**YOUR ASSIGNMENT:** In the records below, find each line holding the word "called" and copy it.
***** DATA FOR PROCESSING
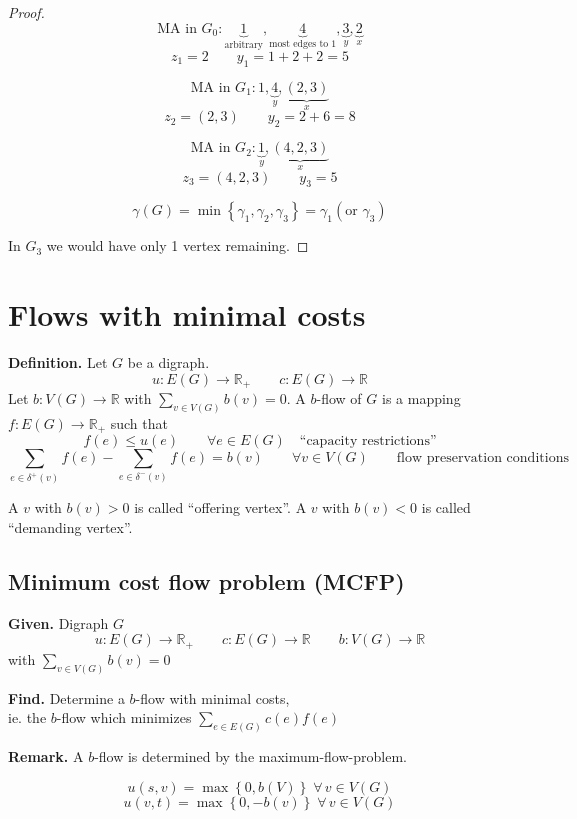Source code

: \documentclass{article}
\newcommand{\set}[1]{\left\{#1\right\}}
\newcommand{\given}[1]{\textbf{Given.} #1\par}
\newcommand{\find}[1]{\textbf{Find.} #1\par}
\newcommand{\fall}{\;\forall\,}
\begin{document}
\begin{proof}
  \[
    \text{MA in $G_0$}:
      \underbrace{1}_{\text{arbitrary}},
      \underbrace{4}_{\text{most edges to 1}},
      \underbrace{3}_{y},
      \underbrace{2}_{x}
  \] \[
    z_1 = 2 \qquad y_1 = 1 + 2 + 2 = 5
  \]

  \[
    \text{MA in $G_1$}:
      1,
      \underbrace{4}_{y},
      \underbrace{(2,3)}_{x}
  \] \[
    z_2 = (2, 3) \qquad y_2 = 2 + 6 = 8
  \]

  \[
    \text{MA in $G_2$}:
      \underbrace{1}_y,
      \underbrace{(4,2,3)}_{x}
  \] \[
    z_3 = (4, 2, 3) \qquad y_3 = 5
  \]

  \[
    \gamma(G) = \min\set{\gamma_1, \gamma_2, \gamma_3} = \gamma_1 (\text{or } \gamma_3)
  \]

  In $G_3$ we would have only 1 vertex remaining.
\end{proof}

\section{Flows with minimal costs}
%
\textbf{Definition.}
  Let $G$ be a digraph.
  \[ u: E(G) \rightarrow \mathbb{R}_+ \qquad c: E(G) \rightarrow \mathbb{R} \]
  Let $b: V(G) \rightarrow \mathbb{R}$ with $\sum_{v \in V(G)} b(v) = 0$.
  A $b$-flow of $G$ is a mapping $f: E(G) \rightarrow \mathbb{R}_+$ such that
  \[ f(e) \leq u(e) \qquad \forall e \in E(G) \quad \text{``capacity restrictions''} \]
  \[
    \sum_{e \in \delta^+(v)} f(e) - \sum_{e \in \delta^-(v)} f(e)
      = b(v) \qquad \forall v \in V(G)
      \qquad \text{flow preservation conditions}
  \]

A $v$ with $b(v) > 0$ is called ``offering vertex''.
A $v$ with $b(v) < 0$ is called ``demanding vertex''.

\subsection{Minimum cost flow problem (MCFP)}
%
\given{Digraph $G$
\[ u: E(G) \rightarrow \mathbb{R}_+
  \qquad c: E(G) \rightarrow \mathbb{R}
  \qquad b: V(G) \rightarrow \mathbb{R}
\] with $\sum_{v \in V(G)} b(v) = 0$}
\find{Determine a $b$-flow with minimal costs, \\
  ie. the $b$-flow which minimizes $\sum_{e \in E(G)} c(e) f(e)$
}

\textbf{Remark.}
  A $b$-flow is determined by the maximum-flow-problem.

\[
  u(s, v) = \max{\set{0, b(V)}} \fall v \in V(G)
\] \[
  u(v, t) = \max{\set{0, -b(v)}} \fall v \in V(G)
\]
\end{document}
**********
**FINISHED EXERCISE:**
A $v$ with $b(v) > 0$ is called ``offering vertex''.
A $v$ with $b(v) < 0$ is called ``demanding vertex''.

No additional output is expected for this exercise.